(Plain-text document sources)
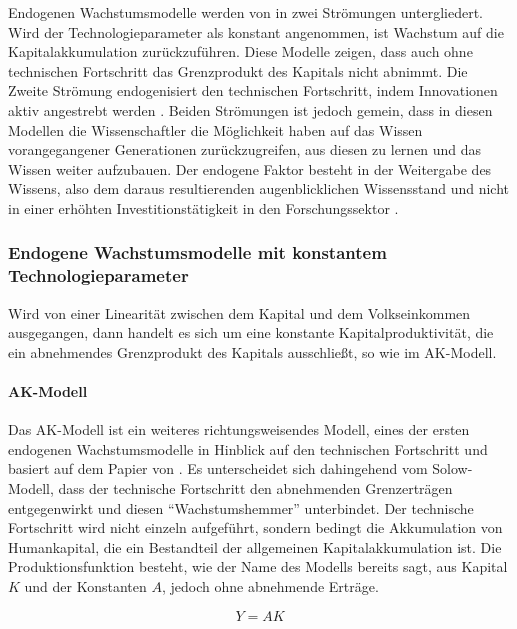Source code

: Endogenen Wachstumsmodelle werden von \citet{Frenkel.1999} in zwei Strömungen untergliedert. Wird der Technologieparameter als konstant angenommen, ist Wachstum auf die Kapitalakkumulation zurückzuführen. Diese Modelle zeigen, dass auch ohne technischen Fortschritt das Grenzprodukt des Kapitals nicht abnimmt. Die Zweite Strömung endogenisiert den technischen Fortschritt, indem Innovationen aktiv angestrebt werden \citep{Frenkel.1999}. Beiden Strömungen ist jedoch gemein, dass in diesen Modellen  die Wissenschaftler die M{\"o}glichkeit haben auf das Wissen vorangegangener Generationen zur{\"u}ckzugreifen, aus diesen zu lernen und das Wissen weiter aufzubauen. Der endogene Faktor besteht in der Weitergabe des Wissens, also dem daraus resultierenden augenblicklichen Wissensstand und nicht in einer erh{\"o}hten Investitionst{\"a}tigkeit in den Forschungssektor \citep{Romer.1990,Rebelo.1991}.
 
\subsubsection{Endogene Wachstumsmodelle mit konstantem Technologieparameter}


Wird von einer Linearität zwischen dem Kapital und dem Volkseinkommen ausgegangen, dann handelt es sich um eine konstante Kapitalproduktivität, die ein abnehmendes Grenzprodukt des Kapitals ausschlie{\ss}t, so wie im AK-Modell. 


\paragraph{AK-Modell}


Das AK-Modell ist ein weiteres richtungsweisendes Modell, eines der er\-sten endogenen Wachstumsmodelle in Hinblick auf den technischen Fortschritt und basiert auf dem Papier von \citet{Rebelo.1991}. Es unterscheidet sich dahingehend vom Solow-Modell, dass der technische Fortschritt den abnehmenden Grenzertr{\"a}gen entgegenwirkt und diesen "`Wachstumshemmer"' unterbindet.  Der technische Fortschritt wird nicht einzeln aufgef{\"u}hrt, sondern bedingt die Akkumulation von Humankapital, die ein Bestandteil der allgemeinen Kapitalakkumulation ist. Die Produktionsfunktion besteht, wie der Name des Modells bereits sagt, aus Kapital $K$ und der Konstanten $A$, jedoch ohne abnehmende Ertr{\"a}ge.

	\begin{equation}
		Y=AK
	\end{equation}

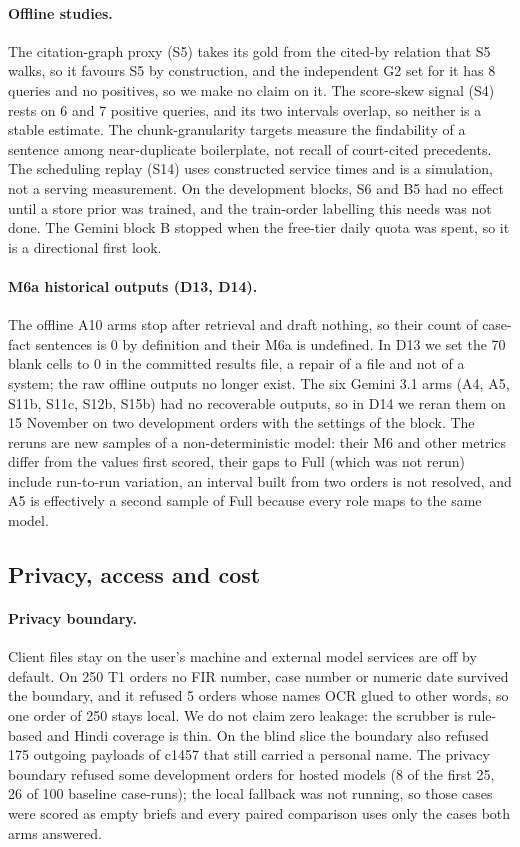 \paragraph{Offline studies.} The citation-graph proxy (S5) takes its gold from the cited-by relation that S5 walks, so it favours S5 by construction, and the independent G2 set for it has 8 queries and no positives, so we make no claim on it. The score-skew signal (S4) rests on 6 and 7 positive queries, and its two intervals overlap, so neither is a stable estimate. The chunk-granularity targets measure the findability of a sentence among near-duplicate boilerplate, not recall of court-cited precedents. The scheduling replay (S14) uses constructed service times and is a simulation, not a serving measurement. On the development blocks, S6 and B5 had no effect until a store prior was trained, and the train-order labelling this needs was not done. The Gemini block B stopped when the free-tier daily quota was spent, so it is a directional first look.

\paragraph{M6a historical outputs (D13, D14).} The offline A10 arms stop after retrieval and draft nothing, so their count of case-fact sentences is 0 by definition and their M6a is undefined. In D13 we set the 70 blank cells to 0 in the committed results file, a repair of a file and not of a system; the raw offline outputs no longer exist. The six Gemini 3.1 arms (A4, A5, S11b, S11c, S12b, S15b) had no recoverable outputs, so in D14 we reran them on 15 November on two development orders with the settings of the block. The reruns are new samples of a non-deterministic model: their M6 and other metrics differ from the values first scored, their gaps to Full (which was not rerun) include run-to-run variation, an interval built from two orders is not resolved, and A5 is effectively a second sample of Full because every role maps to the same model.

\subsection{Privacy, access and cost}

\paragraph{Privacy boundary.} Client files stay on the user's machine and external model services are off by default. On 250 T1 orders no FIR number, case number or numeric date survived the boundary, and it refused 5 orders whose names OCR glued to other words, so one order of 250 stays local. We do not claim zero leakage: the scrubber is rule-based and Hindi coverage is thin. On the blind slice the boundary also refused 175 outgoing payloads of c1457 that still carried a personal name. The privacy boundary refused some development orders for hosted models (8 of the first 25, 26 of 100 baseline case-runs); the local fallback was not running, so those cases were scored as empty briefs and every paired comparison uses only the cases both arms answered.

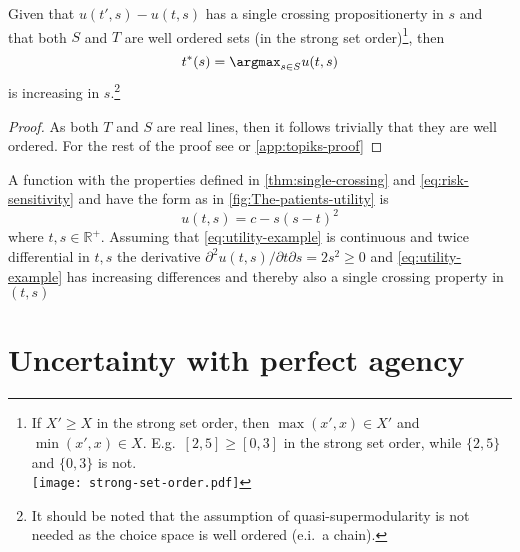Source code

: \begin{proposition}
Given that $u(t',s)-u(t,s)$ has a single crossing propositionerty in $s$ and that both $S$ and $T$ are well ordered sets (in the strong set order)\footnote{If $X' \geq X$ in the strong set order, then $\max (x',x)\in X'$ and $\min (x',x)\in X$. E.g.\ $[2,5]\geq[0,3]$ in the strong set order, while $\{2,5\} $ and $\{0,3\}$ is not. \\
	\texttt{[image: strong-set-order.pdf]}
}, then
\[
	t^{*}(s)=\argmax_{s\in S}u(t,s)\label{eq:increasing-solution}
\]
is increasing in $s$.\footnote{It should be noted that the assumption of quasi-supermodularity is not needed as the choice space is well ordered (e.i.\ a chain).}
\end{proposition}

\begin{proof}
As both $T$ and $S$ are real lines, then it follows trivially that they are well ordered. For the rest of the proof see \textcite{Milgrom1994Monotone} or \cref{app:topiks-proof}
\end{proof}

\begin{example}
A function with the properties defined in \cref{thm:single-crossing} and \cref{eq:risk-sensitivity} and have the form as in \cref{fig:The-patients-utility} is
\[
	u(t,s) = c-s{(s-t)}^{2}\label{eq:utility-example}
\]
where $t,s\in\mathbb{R}^{+}$. Assuming that \cref{eq:utility-example} is continuous and twice differential in $t,s$  the derivative $\partial^{2}u(t,s)\big/\partial t\partial s=2s^{2}\ge0$ and \cref{eq:utility-example} has increasing differences and thereby also a single crossing property in $(t,s)$
\end{example}

\section{Uncertainty with perfect agency}

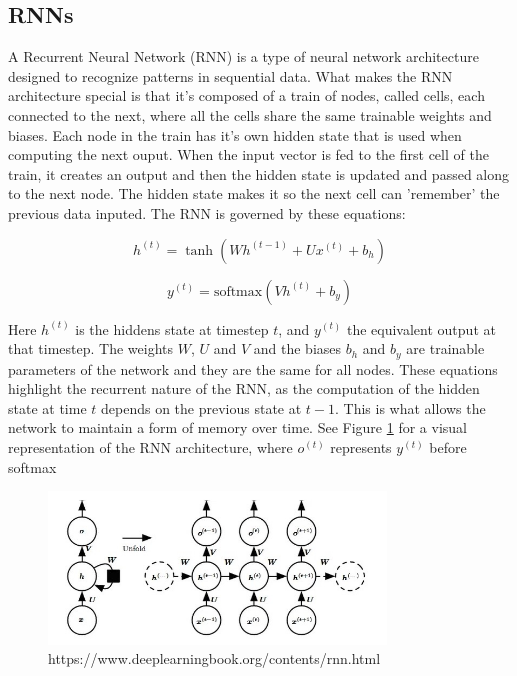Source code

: \documentclass[11pt]{article}
\begin{document}
\subsection{RNNs}
A Recurrent Neural Network (RNN) is a type of neural network architecture designed to recognize patterns in sequential data. What makes the RNN architecture special is that it's composed of a train of nodes, called cells, each connected to the next, where all the cells share the same trainable weights and biases. Each node in the train has it's own hidden state that is used when computing the next ouput. When the input vector is fed to the first cell of the train, it creates an output and then the hidden state is updated and passed along to the next node. The hidden state makes it so the next cell can 'remember' the previous data inputed. The RNN is governed by these equations:

\begin{equation}
h^{(t)} = \tanh(Wh^{(t-1)} + Ux^{(t)} + b_h)
\end{equation}

\begin{equation}
y^{(t)} = \text{softmax}(Vh^{(t)} + b_y)
\end{equation}

Here \(h^{(t)}\) is the hiddens state at timestep $t$, and \(y^{(t)}\) the equivalent output at that timestep. The weights $W$, $U$ and $V$ and the biases $b_h$ and $b_y$ are trainable parameters of the network and they are the same for all nodes. These equations highlight the recurrent nature of the RNN, as the computation of the hidden state at time $t$ depends on the previous state at $t-1$. This is what allows the network to maintain a form of memory over time. See Figure \ref{fig:rnn_diagram} for a visual representation of the RNN architecture, where $o^{(t)}$ represents $y^{(t)}$ before softmax

\begin{figure}[h]
\centering
\includegraphics[width=0.8\textwidth]{rnn_diagram.jpeg}
\caption{https://www.deeplearningbook.org/contents/rnn.html}
\label{fig:rnn_diagram}
\end{figure}
\end{document}
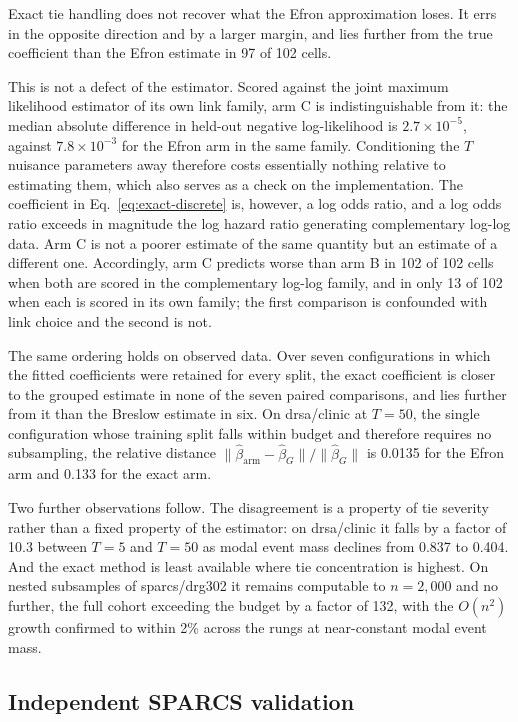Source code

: \documentclass[smallextended,natbib]{svjour3}
\begin{document}
Exact tie handling does not recover what the Efron approximation loses. It errs in the opposite direction and by a larger margin, and lies further from the true coefficient than the Efron estimate in 97 of 102 cells.

This is not a defect of the estimator. Scored against the joint maximum likelihood estimator of its own link family, arm C is indistinguishable from it: the median absolute difference in held-out negative log-likelihood is $2.7\times10^{-5}$, against $7.8\times10^{-3}$ for the Efron arm in the same family. Conditioning the $T$ nuisance parameters away therefore costs essentially nothing relative to estimating them, which also serves as a check on the implementation. The coefficient in Eq.~\eqref{eq:exact-discrete} is, however, a log odds ratio, and a log odds ratio exceeds in magnitude the log hazard ratio generating complementary log-log data. Arm C is not a poorer estimate of the same quantity but an estimate of a different one. Accordingly, arm C predicts worse than arm B in 102 of 102 cells when both are scored in the complementary log-log family, and in only 13 of 102 when each is scored in its own family; the first comparison is confounded with link choice and the second is not.

The same ordering holds on observed data. Over seven configurations in which the fitted coefficients were retained for every split, the exact coefficient is closer to the grouped estimate in none of the seven paired comparisons, and lies further from it than the Breslow estimate in six. On drsa/clinic at $T=50$, the single configuration whose training split falls within budget and therefore requires no subsampling, the relative distance $\lVert\widehat\beta_{\mathrm{arm}}-\widehat\beta_G\rVert/\lVert\widehat\beta_G\rVert$ is 0.0135 for the Efron arm and 0.133 for the exact arm.

Two further observations follow. The disagreement is a property of tie severity rather than a fixed property of the estimator: on drsa/clinic it falls by a factor of 10.3 between $T=5$ and $T=50$ as modal event mass declines from 0.837 to 0.404. And the exact method is least available where tie concentration is highest. On nested subsamples of sparcs/drg302 it remains computable to $n=2{,}000$ and no further, the full cohort exceeding the budget by a factor of 132, with the $O(n^2)$ growth confirmed to within 2\% across the rungs at near-constant modal event mass.

\subsection{Independent SPARCS validation}
\label{sec:heldout}
\end{document}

§ **TASK BRIEF**
Where a line in the entries holds "example", copy that line.

§ **ANSWER TO THIS PROBLEM**
\begin{example}
	u(t,s) = c-s{(s-t)}^{2}\label{eq:utility-example}
where $t,s\in\mathbb{R}^{+}$. Assuming that \cref{eq:utility-example} is continuous and twice differential in $t,s$  the derivative $\partial^{2}u(t,s)\big/\partial t\partial s=2s^{2}\ge0$ and \cref{eq:utility-example} has increasing differences and thereby also a single crossing property in $(t,s)$
\end{example}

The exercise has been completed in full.